MAL PAYLAŞIMINDA ŞİRKETLERE İLİŞKİN HUSUSLARA DAİR KARAR
T.C.
YARGITAY
8. Hukuk Dairesi
ESAS NO : 2013/16341
KARAR NO : 2015/1094
Y A R G I T A Y İ L A M I
İNCELENEN KARARIN
MAHKEMESİ : İzmir 6. Aile Mahkemesi
TARİHİ : 17/06/2013
NUMARASI : 2010/455 - 2013/458
DAVACI : H.D.
DAVALI : E.T.
DAVA TÜRÜ : Katkı payı alacağı - katılma alacağı
H.D. ile E.T. aralarındaki katkı payı alacağı-katılma alacağı davasının kısmen kabulüne ve kısmen reddine dair İzmir 6. Aile Mahkemesi'nden verilen 17.06.2013 gün ve 455/458 sayılı hükmün Yargıtay'ca incelenmesi davacı vekili ile davalı vekili taraflarından süresinde istenilmiş olmakla; dosya incelendi, gereği düşünüldü:
K AR A R
Davacı vekili, tarafların 1989 yılında evlendiklerini, evlilik birliği içerisinde edinilen taşınmazlar, araçlar ve C. Pazarlama Ltd.Şti'nin gelirleri üzerinde 1/2 oranında tasfiye alacağı bulunduğunu ileri sürerek taşınmaz, şirket payı ve araçların edinilmesine yapılan katkı nedeniyle 2.000 TL şirket gelirinin edinilmiş mal olması nedeniyle 8.000 TL olmak üzere toplam 10.000 TL alacağın yasal faiziyle birlikte davalıdan alınmasına karar verilmesini istemiş, harcını yatırmak suretiyle verdiği 19.04.2012 tarihli ıslah dilekçesinde 108 parsel yönünden 98.000 TL şirket gelirlerinden dolayı 64.000 TL olmak üzere toplam 162.000 TL katkı payı alacağının ıslah tarihinden geçerli yasal faiziyle birlikte davalı taraftan alınmasını istemiş, feragat yetkisi bulunan davacı vekili 16.06.2011 tarihli dilekçesinde araçlara ilişkin talepten feragat ettiklerini bildirmiştir.

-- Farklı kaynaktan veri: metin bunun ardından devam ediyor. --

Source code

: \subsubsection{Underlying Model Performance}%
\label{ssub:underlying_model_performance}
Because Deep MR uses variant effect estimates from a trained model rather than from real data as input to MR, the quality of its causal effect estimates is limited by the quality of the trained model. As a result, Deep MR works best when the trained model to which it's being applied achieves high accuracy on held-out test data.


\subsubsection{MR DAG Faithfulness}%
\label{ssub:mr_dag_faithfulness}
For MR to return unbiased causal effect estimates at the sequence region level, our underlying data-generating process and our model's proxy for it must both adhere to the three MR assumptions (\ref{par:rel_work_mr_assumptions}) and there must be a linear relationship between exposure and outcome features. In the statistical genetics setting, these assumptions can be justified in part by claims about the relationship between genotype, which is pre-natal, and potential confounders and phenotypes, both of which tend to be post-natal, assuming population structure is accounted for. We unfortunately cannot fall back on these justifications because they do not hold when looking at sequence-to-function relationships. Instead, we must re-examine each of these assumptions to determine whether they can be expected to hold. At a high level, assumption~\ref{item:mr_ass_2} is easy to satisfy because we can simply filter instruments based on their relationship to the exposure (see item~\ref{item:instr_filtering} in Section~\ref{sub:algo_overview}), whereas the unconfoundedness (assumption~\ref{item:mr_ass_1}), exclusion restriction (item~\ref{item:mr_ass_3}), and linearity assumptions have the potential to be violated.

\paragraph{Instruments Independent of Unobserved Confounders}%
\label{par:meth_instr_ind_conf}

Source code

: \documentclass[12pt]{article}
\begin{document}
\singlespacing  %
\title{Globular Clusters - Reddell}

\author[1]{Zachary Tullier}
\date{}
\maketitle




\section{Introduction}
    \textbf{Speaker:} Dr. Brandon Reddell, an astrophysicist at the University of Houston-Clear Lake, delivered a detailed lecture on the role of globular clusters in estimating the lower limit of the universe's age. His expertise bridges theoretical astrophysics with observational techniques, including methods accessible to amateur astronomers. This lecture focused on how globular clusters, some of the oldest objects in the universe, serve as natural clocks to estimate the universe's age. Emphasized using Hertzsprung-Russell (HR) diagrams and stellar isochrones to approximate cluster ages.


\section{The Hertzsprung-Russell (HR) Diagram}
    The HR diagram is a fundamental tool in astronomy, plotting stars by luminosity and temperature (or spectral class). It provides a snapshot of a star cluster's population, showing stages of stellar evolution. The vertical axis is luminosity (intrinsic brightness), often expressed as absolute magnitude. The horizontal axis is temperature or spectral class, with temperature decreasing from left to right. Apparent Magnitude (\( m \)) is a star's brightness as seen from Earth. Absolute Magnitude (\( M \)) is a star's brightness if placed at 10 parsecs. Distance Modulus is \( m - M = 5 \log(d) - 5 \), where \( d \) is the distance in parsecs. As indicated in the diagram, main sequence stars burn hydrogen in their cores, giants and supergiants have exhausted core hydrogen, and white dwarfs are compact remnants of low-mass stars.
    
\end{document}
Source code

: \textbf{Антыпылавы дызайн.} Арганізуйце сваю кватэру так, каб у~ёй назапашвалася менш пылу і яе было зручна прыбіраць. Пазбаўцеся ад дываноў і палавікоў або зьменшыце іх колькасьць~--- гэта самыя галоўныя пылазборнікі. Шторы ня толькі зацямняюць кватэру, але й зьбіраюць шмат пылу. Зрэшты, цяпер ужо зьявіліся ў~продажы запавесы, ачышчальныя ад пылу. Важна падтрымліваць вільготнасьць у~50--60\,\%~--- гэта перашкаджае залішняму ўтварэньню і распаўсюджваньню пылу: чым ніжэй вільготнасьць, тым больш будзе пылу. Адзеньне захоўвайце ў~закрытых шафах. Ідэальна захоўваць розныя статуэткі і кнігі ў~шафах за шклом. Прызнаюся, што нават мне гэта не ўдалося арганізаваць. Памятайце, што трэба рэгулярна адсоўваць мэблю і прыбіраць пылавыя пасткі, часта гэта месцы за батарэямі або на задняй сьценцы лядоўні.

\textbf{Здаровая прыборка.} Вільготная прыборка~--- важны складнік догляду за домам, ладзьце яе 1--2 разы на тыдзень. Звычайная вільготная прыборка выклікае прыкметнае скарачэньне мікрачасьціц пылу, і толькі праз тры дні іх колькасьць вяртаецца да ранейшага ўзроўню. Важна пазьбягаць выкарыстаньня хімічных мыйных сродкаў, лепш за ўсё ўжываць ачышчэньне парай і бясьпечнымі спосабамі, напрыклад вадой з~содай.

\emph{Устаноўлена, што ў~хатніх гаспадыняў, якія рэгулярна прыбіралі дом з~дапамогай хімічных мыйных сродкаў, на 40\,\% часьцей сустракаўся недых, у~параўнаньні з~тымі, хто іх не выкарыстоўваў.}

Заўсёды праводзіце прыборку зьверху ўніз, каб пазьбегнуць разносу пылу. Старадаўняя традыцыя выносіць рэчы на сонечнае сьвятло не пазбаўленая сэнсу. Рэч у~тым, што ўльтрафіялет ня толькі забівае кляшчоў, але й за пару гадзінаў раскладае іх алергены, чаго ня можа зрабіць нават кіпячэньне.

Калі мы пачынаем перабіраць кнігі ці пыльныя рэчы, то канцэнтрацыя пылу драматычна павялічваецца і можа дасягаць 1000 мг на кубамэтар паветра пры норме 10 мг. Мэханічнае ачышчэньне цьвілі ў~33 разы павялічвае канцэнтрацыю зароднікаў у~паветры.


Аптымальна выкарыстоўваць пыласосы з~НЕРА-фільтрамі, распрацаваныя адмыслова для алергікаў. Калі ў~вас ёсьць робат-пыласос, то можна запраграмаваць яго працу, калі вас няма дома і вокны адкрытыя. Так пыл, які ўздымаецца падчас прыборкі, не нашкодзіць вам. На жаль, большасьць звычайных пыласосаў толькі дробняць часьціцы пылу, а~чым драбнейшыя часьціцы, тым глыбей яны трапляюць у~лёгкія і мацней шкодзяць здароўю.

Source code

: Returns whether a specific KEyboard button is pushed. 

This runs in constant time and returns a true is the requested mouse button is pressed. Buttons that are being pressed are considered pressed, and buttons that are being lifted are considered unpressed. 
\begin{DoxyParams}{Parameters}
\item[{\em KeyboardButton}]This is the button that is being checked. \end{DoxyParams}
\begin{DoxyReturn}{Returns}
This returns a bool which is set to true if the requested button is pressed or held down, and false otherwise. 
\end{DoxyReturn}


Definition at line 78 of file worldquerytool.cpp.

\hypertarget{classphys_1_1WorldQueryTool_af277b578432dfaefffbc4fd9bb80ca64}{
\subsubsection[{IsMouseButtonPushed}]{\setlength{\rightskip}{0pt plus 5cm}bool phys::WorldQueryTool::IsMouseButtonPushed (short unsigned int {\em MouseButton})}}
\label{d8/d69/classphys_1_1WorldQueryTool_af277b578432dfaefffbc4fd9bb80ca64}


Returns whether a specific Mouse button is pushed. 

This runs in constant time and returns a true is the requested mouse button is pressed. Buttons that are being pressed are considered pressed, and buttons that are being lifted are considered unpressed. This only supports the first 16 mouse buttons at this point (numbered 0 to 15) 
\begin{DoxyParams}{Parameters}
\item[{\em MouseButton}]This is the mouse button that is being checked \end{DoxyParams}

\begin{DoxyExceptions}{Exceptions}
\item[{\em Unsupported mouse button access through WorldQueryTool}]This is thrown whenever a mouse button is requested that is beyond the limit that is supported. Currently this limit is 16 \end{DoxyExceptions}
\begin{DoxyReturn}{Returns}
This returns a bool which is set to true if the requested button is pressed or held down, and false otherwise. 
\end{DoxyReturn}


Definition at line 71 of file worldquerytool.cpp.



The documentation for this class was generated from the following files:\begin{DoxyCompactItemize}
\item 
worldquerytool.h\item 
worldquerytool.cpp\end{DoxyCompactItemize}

Davalı vekili, davacının ev hanımı olup düzenli bir geliri bulunmadığından katkısının söz konusu olamayacağını, dava konusu şirketin 1990 yılında vekil edenin babasıyla ortak olarak kurulduğunu, tasfiyeye dâhil edilemeyeceğini açıklayarak davanın reddine karar verilmesini savunmuştur.
Mahkemece, davanın kısmen kabulüne, şirketin dönem karları üzerinden belirlenen 62.000 TL katılma alacağının karar tarihinden geçerli yasal faiziyle birlikte davalıdan alınmasına, taşınmaza yönelik davanın reddine karar verilmesi üzerine; hüküm, davacı vekili ile katılma yoluyla davalı vekili tarafından temyiz edilmiştir.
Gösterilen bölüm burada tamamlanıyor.